Stored items
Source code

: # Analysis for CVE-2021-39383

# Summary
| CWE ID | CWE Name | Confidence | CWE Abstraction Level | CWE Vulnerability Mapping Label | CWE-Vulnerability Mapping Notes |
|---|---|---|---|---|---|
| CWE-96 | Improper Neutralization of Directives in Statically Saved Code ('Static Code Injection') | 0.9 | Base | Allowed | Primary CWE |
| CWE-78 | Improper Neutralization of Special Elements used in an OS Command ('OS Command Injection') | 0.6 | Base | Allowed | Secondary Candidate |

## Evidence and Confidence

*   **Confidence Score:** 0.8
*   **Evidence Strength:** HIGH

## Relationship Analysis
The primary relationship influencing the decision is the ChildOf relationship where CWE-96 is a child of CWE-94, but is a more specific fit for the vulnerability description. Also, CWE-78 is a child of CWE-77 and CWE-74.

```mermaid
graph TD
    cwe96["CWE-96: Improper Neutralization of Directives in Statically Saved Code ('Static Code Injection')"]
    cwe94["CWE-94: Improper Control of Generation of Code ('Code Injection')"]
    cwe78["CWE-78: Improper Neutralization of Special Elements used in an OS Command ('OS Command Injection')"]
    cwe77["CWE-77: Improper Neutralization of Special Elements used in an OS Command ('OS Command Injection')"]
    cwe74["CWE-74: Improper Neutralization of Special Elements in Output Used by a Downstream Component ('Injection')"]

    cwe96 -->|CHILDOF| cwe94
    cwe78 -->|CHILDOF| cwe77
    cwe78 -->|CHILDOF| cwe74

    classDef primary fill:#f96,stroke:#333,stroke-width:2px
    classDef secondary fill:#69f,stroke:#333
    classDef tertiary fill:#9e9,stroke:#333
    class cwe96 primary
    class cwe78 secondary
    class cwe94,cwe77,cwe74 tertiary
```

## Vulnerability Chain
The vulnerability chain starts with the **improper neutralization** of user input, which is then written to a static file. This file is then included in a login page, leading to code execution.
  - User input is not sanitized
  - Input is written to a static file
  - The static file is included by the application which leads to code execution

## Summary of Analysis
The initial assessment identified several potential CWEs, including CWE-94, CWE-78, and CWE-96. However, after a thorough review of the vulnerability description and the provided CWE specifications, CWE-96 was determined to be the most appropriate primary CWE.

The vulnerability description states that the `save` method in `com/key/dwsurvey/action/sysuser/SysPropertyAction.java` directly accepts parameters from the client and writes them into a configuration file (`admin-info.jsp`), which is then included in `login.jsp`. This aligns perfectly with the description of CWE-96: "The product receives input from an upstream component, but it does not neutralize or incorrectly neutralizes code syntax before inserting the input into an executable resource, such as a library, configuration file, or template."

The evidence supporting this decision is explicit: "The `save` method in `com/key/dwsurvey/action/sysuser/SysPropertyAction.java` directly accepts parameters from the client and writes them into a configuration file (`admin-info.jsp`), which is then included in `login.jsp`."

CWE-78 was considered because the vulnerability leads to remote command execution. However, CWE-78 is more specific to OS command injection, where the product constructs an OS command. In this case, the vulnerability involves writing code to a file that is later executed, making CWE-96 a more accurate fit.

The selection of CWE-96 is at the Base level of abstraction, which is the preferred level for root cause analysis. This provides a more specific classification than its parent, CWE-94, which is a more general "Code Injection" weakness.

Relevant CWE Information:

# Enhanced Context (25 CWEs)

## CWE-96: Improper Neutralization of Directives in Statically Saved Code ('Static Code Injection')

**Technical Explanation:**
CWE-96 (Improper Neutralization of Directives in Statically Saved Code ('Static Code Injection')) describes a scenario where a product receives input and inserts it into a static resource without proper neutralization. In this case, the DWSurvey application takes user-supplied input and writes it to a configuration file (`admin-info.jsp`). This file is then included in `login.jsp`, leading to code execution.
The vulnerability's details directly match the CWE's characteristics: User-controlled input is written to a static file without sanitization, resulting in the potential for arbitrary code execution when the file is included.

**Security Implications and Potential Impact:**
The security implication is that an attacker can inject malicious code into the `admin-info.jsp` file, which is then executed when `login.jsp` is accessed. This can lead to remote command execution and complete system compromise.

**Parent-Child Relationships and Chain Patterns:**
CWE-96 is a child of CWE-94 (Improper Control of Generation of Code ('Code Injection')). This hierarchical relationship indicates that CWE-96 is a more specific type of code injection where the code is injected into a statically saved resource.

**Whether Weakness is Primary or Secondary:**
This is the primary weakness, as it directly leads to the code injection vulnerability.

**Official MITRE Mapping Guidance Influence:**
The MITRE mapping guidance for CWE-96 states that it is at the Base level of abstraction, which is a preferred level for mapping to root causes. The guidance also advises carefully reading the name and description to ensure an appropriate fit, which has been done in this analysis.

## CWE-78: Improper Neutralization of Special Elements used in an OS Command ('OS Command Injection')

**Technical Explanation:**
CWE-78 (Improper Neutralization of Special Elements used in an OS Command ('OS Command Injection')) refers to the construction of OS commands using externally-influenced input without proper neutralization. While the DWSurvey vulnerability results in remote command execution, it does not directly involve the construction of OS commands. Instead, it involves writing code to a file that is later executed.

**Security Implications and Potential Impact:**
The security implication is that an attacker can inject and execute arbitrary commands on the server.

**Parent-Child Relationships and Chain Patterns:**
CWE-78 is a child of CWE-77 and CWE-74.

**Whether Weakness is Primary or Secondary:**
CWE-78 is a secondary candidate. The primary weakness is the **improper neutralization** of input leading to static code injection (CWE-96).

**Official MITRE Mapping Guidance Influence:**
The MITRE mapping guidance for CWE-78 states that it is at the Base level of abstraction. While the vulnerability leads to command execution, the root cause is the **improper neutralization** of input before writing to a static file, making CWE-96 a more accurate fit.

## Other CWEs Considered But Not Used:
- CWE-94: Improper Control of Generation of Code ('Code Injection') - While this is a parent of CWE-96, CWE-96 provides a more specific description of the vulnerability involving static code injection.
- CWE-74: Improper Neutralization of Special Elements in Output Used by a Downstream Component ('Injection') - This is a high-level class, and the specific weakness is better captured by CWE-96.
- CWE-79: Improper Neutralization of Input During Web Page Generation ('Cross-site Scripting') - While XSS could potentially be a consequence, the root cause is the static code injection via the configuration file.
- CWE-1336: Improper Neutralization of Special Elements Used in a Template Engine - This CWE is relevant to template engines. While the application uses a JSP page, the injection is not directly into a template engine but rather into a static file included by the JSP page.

The problem →
If a line above holds the word "decision", copy it.

Solution →
The primary relationship influencing the decision is the ChildOf relationship where CWE-96 is a child of CWE-94, but is a more specific fit for the vulnerability description. Also, CWE-78 is a child of CWE-77 and CWE-74.
The evidence supporting this decision is explicit: "The `save` method in `com/key/dwsurvey/action/sysuser/SysPropertyAction.java` directly accepts parameters from the client and writes them into a configuration file (`admin-info.jsp`), which is then included in `login.jsp`."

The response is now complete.